What needs to be done »
Look over the lines below. Report each one that includes the string "클래스만".

[Data records]
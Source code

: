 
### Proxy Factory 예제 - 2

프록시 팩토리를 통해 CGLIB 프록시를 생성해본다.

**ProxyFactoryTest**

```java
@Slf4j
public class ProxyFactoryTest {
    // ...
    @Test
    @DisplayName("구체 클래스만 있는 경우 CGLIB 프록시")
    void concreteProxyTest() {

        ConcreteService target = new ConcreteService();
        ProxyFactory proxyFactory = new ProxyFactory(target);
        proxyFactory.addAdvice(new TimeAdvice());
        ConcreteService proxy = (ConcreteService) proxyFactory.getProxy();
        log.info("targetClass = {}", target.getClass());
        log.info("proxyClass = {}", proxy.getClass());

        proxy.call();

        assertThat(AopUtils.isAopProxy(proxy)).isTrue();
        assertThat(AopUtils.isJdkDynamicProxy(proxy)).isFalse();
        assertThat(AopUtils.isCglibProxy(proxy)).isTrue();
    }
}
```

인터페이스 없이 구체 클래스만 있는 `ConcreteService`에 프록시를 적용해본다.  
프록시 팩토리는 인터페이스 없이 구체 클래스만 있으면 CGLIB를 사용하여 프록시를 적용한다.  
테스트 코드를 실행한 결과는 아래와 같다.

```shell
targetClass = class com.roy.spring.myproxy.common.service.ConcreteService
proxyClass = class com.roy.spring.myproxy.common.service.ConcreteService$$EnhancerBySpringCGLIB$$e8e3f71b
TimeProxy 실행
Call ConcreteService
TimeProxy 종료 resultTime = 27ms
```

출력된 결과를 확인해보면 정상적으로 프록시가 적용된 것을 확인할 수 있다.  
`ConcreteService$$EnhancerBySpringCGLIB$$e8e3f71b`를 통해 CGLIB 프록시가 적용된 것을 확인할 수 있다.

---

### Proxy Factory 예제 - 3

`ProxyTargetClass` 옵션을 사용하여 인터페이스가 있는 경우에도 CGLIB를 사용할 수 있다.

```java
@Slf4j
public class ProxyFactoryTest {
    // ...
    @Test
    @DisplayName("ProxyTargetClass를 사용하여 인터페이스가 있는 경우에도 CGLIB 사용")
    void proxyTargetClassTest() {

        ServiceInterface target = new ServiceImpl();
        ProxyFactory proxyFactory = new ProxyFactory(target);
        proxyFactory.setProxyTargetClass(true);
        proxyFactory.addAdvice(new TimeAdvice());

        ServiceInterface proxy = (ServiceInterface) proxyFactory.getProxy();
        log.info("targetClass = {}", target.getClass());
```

Answer box »
    @DisplayName("구체 클래스만 있는 경우 CGLIB 프록시")
인터페이스 없이 구체 클래스만 있는 `ConcreteService`에 프록시를 적용해본다.  
프록시 팩토리는 인터페이스 없이 구체 클래스만 있으면 CGLIB를 사용하여 프록시를 적용한다.  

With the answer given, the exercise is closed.